Pero así era. Y me habría dado un testarazo contra la pared, si con eso lograba calmar la angustia.

Aquella mañana, después de que Marta saliera de la habitación, las horas se convirtieron en una tortura interminable. El silencio, que a veces podía ser un refugio, se transformó en mi peor enemigo. Cada segundo que pasaba sin noticias de Marta era como un peso más que se acumulaba sobre mi pecho. No importaba lo que hiciera para distraerme: todo era inútil.

Intenté un baño relajante, pensando que el agua caliente podría hacer algo por calmar mi cabeza. Pero ni siquiera esa bañera, que en otro momento habría sido un lujo que habría disfrutado, logró detener los pensamientos que no dejaban de taladrarme. Marta estaba con los inspectores, tratando de reconocer a los hombres que la persiguieron, reviviendo aquel día en cada paso, en cada rincón del centro de Toledo. Y yo, encerrada en aquella habitación, sintiéndome completamente inútil.

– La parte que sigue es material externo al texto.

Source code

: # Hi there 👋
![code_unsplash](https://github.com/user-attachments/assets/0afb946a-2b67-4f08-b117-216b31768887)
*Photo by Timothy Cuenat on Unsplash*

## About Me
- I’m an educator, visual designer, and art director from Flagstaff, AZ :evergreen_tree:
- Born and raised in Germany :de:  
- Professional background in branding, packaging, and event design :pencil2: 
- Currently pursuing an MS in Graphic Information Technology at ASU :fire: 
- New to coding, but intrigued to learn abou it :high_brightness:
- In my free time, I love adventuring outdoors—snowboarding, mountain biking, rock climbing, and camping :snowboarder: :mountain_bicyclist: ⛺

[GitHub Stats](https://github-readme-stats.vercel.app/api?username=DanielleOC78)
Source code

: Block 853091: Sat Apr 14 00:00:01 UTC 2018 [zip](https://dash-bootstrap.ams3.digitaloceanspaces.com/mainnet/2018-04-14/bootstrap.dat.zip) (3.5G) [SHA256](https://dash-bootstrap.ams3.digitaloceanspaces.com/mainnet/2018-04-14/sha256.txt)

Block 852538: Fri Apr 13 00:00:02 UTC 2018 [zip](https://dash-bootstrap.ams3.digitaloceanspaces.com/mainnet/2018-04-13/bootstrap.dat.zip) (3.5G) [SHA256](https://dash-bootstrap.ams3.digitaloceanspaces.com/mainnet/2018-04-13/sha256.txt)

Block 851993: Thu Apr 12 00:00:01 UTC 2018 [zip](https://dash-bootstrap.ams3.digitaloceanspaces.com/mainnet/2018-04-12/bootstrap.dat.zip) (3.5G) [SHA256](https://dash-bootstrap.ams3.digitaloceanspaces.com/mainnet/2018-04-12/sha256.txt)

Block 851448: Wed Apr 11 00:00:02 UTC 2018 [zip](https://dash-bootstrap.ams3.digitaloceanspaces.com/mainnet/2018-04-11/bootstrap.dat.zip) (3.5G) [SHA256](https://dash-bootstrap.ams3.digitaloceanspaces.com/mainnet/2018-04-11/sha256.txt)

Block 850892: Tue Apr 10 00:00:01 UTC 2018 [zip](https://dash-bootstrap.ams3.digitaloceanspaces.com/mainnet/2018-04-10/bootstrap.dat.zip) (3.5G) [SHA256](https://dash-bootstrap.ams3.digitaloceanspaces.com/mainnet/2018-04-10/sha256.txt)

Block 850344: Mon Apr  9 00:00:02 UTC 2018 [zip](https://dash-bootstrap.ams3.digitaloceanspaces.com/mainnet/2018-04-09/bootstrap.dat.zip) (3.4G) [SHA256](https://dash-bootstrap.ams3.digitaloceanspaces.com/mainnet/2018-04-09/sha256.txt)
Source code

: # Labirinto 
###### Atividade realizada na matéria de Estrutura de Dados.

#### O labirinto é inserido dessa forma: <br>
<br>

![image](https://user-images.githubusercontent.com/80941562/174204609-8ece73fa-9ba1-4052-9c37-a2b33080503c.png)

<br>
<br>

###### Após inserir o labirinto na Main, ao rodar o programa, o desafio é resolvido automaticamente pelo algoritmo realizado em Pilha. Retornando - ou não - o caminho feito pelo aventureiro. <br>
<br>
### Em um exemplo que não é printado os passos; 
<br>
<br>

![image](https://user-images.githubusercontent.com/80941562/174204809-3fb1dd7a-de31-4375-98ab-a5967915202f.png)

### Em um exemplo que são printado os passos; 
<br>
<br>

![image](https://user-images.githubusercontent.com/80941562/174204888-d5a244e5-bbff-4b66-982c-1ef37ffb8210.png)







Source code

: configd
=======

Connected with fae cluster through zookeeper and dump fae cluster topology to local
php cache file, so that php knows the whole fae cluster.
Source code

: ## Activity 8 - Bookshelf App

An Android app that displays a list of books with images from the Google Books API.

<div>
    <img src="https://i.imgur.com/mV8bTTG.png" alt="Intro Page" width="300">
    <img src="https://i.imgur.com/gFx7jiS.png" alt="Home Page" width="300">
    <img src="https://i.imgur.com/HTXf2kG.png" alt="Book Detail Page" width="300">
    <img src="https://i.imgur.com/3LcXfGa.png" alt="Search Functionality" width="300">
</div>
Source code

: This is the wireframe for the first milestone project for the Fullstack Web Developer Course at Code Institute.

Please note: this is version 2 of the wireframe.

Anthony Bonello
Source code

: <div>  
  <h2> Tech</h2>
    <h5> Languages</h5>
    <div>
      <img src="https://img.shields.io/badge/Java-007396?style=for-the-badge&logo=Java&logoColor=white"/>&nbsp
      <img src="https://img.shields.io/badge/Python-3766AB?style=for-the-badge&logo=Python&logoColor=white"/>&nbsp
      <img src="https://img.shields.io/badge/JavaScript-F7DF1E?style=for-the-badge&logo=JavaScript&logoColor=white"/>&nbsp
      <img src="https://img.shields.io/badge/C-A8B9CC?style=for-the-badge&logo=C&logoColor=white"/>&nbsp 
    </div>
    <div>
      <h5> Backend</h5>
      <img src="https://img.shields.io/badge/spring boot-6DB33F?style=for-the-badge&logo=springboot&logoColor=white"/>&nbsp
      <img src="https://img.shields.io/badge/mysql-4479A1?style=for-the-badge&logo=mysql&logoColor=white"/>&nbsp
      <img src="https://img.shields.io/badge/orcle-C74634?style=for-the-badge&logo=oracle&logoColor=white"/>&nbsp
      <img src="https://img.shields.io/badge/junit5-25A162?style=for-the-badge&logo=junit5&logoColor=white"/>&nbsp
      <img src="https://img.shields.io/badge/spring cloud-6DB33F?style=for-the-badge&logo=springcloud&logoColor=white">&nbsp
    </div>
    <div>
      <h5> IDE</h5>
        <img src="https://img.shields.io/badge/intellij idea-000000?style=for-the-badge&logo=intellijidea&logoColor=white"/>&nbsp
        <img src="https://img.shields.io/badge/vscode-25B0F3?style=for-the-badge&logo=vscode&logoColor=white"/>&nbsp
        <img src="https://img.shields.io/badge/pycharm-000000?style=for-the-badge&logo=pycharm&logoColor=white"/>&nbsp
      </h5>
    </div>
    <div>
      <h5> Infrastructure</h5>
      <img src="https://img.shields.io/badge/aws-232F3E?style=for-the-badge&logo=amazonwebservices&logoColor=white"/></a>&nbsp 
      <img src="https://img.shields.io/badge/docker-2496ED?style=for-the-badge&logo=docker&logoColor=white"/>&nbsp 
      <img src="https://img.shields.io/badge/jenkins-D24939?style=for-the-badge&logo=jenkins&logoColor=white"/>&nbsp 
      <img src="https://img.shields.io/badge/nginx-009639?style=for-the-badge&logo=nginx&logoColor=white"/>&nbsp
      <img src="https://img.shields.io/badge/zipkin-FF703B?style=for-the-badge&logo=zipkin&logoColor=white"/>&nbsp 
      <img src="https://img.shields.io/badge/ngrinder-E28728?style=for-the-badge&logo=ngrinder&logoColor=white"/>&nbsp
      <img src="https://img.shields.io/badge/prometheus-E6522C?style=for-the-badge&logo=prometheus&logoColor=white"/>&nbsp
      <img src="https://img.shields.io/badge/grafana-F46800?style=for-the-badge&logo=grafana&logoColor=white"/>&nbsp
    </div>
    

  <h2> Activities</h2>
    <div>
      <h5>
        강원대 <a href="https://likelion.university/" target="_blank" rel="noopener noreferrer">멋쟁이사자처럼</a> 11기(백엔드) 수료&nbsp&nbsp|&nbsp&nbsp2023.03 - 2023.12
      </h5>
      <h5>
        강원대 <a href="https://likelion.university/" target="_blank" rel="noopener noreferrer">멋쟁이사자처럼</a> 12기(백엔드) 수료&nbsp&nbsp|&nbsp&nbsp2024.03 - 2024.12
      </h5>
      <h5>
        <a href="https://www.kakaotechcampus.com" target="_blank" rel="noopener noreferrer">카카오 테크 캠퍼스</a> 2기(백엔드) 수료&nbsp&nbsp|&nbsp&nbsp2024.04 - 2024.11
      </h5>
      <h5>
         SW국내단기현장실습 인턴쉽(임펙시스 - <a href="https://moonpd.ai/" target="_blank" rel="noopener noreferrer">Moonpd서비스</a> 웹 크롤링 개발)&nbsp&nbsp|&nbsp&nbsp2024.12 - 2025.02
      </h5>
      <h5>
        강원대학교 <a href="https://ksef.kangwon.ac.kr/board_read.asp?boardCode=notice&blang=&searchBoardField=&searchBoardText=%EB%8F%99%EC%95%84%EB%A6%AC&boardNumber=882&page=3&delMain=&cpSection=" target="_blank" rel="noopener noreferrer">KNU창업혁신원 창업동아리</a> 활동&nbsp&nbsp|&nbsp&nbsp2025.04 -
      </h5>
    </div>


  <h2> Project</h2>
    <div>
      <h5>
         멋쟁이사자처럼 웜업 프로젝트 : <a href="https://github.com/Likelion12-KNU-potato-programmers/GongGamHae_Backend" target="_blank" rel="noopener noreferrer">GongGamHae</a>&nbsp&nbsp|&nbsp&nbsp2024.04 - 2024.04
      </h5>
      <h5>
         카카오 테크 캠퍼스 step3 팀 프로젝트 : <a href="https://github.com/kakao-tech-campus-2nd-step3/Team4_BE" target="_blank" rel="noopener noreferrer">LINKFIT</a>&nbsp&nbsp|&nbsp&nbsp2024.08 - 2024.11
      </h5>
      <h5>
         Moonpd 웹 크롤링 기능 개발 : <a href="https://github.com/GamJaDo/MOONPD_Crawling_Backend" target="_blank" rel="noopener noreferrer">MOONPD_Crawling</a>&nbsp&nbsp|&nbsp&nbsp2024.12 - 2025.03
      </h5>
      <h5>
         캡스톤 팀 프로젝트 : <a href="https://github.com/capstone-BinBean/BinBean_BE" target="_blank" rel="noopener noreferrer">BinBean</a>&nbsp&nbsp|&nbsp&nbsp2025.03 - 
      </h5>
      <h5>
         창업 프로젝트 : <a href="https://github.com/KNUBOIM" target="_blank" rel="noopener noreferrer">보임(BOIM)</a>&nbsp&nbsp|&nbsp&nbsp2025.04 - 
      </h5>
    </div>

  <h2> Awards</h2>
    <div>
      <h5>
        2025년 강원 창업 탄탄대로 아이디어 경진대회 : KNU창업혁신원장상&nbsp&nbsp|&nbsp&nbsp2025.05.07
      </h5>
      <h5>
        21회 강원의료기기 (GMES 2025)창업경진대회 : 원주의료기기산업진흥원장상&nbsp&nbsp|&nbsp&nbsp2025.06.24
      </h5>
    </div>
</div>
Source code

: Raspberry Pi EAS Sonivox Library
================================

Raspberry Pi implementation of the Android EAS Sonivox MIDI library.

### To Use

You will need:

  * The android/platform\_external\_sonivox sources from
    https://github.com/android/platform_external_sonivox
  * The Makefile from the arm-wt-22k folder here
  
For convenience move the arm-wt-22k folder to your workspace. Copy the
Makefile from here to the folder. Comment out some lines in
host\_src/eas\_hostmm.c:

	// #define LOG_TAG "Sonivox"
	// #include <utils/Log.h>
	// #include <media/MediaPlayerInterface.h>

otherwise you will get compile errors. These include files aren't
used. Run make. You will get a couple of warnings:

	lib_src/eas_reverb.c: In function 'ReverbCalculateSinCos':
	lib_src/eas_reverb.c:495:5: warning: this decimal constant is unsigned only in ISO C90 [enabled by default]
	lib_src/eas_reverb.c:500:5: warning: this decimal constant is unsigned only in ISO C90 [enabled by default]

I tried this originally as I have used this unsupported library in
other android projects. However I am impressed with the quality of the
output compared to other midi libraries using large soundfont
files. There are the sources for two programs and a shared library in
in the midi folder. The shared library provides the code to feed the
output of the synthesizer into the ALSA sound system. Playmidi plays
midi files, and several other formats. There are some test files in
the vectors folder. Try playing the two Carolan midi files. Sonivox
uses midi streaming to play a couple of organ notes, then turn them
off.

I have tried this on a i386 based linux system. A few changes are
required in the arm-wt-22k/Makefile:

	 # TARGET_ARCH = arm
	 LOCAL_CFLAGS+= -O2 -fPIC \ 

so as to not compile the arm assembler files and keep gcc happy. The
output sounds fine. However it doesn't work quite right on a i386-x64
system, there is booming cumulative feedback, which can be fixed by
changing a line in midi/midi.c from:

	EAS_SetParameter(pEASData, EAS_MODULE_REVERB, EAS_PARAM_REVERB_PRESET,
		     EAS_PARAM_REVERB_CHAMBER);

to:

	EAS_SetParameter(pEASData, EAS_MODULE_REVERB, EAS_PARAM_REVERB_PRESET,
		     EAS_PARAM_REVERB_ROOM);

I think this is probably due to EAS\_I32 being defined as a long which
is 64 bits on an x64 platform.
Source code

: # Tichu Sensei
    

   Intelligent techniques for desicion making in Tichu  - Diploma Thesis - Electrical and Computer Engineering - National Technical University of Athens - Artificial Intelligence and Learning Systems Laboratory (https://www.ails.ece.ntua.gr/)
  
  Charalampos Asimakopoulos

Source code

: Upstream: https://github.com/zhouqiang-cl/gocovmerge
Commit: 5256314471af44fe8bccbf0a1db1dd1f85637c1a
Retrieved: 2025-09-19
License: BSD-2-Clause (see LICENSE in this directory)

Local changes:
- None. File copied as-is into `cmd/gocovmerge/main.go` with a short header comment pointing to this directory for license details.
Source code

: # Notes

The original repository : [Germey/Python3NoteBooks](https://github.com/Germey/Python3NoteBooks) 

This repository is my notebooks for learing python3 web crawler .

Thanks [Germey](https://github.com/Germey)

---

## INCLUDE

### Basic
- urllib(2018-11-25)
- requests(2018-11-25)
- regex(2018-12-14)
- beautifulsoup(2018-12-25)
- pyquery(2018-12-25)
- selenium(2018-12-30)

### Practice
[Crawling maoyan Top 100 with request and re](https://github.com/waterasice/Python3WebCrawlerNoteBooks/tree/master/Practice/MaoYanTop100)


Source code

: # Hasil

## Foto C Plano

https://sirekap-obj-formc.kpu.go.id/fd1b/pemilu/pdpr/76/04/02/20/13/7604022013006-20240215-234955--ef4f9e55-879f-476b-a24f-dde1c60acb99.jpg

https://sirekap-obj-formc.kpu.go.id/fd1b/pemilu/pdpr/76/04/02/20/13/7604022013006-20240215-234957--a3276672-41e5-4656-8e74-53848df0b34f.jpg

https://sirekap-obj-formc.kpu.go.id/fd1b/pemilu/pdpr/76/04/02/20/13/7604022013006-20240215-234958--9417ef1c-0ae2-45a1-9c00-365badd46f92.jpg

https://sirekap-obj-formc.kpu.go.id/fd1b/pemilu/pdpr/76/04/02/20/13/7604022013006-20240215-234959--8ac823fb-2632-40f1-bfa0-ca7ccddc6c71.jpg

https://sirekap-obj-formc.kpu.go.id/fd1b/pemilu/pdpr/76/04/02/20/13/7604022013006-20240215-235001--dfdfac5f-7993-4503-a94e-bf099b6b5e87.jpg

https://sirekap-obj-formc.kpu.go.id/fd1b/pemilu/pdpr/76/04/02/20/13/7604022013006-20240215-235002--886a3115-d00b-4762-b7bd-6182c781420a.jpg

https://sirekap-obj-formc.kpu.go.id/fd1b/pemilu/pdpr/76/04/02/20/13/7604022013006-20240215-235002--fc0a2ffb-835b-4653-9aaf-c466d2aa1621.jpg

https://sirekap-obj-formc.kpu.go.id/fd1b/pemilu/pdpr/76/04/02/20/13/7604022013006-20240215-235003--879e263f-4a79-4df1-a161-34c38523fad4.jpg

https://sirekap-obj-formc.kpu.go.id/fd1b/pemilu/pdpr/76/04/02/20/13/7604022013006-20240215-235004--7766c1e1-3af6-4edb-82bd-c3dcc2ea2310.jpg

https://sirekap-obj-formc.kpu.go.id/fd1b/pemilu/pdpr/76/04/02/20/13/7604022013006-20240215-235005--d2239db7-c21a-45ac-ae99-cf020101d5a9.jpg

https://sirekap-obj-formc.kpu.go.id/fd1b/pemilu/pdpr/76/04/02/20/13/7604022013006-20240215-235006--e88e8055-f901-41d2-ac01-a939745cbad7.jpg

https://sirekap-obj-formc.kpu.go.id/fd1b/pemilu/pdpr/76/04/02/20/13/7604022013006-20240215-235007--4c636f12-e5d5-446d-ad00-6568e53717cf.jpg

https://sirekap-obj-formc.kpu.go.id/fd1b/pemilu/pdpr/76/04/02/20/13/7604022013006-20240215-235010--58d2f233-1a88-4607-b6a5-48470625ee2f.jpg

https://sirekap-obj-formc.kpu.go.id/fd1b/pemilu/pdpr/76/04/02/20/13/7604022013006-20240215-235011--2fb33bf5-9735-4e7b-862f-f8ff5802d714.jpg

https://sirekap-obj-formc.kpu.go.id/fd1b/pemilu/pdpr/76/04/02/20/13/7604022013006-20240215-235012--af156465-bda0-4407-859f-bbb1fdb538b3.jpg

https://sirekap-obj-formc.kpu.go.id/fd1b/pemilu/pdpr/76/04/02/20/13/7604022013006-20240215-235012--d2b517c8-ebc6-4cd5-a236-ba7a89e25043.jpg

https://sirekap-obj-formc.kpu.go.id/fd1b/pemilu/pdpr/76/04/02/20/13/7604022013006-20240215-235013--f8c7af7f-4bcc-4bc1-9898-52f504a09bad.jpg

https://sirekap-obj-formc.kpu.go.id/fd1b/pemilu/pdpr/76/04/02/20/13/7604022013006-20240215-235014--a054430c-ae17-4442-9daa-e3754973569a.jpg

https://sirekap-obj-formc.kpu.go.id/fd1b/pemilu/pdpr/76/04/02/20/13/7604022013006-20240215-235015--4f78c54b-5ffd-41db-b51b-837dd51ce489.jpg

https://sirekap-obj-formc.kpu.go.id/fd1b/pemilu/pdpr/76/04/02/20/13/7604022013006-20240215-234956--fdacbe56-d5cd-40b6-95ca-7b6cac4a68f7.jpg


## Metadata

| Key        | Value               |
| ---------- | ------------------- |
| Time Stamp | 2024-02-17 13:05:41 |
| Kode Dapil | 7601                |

Salí al porche, buscando un poco de paz en el jardín. Era un verano atípico. Hacía calor sí, pero estar rodeada de árboles y césped, hacía que todo se volviera realmente fresco, y por un momento creí que podría ser suficiente para relajarme. Pero no. La ansiedad seguía allí, clavándose en mi pecho como una espina que no podía arrancar. Ni siquiera el almuerzo que me llevaron a la habitación logró que sintiera algo más que una profunda inquietud. Comer era un trámite; apenas saboreé nada.

La ansiedad, esa compañera que había conseguido mantener a raya durante las últimas horas, volvió a adueñarse de mi cuerpo. No lograba quedarme quieta, pero tampoco podía moverme demasiado por el maldito pie. Pensé en intentar dormir, pero era imposible. Mi cabeza no paraba de divagar, de saltar de un pensamiento a otro. ¿Cómo iba a contarle a Marta lo que sabía? ¿Cómo iba a soltarle algo tan devastador como la fecha de su desaparición sin romperla por completo?

No sabía si lo peor era imaginar lo que estaba viviendo ella en ese momento, o enfrentarme a lo que tendría que decirle cuando regresara. Las horas de la tarde se hicieron eternas. Decidí distraerme como pudiera, y lo primero que se me ocurrió fue volver a intentar encender el teléfono y la tablet que tenía guardados en la mochila. Era una estupidez, lo sabía, pero la simple idea de conectarme, aunque fuera un segundo, a algo que me resultara familiar, era demasiado tentadora.

Saqué los dispositivos de la mochila, pero no hubo suerte. Ni un solo parpadeo en la pantalla. Maldije entre dientes, frustrada. Fue entonces cuando recordé la carta. Aquella que Marta me había escrito, que llevaba conmigo desde el día que llegamos. La busqué entre mis cosas, rebuscando en cada rincón de la mochila, pero no estaba. Claro. Yo misma le había dicho que podía llevársela. El recuerdo me golpeó como un jarro de agua fría.

Esa carta... Esa carta que ella escribió pensando en despedirse de mí. La última vez que la leí fue justo la noche que viajamos. Me aferré a ella en un momento en el que Marta dormía a mi lado en el sillón del dispensario, no sé muy bien por qué. Bueno sí, para reafirmarme en mi malestar, en el daño que me habia hecho Marta, y así no ceder tan fácilmente ante ella. En ese instante no la buscaba para volver a herirme a mí misma. La busqué para consolarme, para sentirme querida con sus palabras, y convencerme que lo que ella había escrito allí, serviría para no odiarme por haberle ocultado su extraño desenlace.

Pero no estaba allí. No habia ni rastro de una carta que ya debía estar en sus manos, o, tal vez, hecha trizas en algún lugar de la enorme mansión.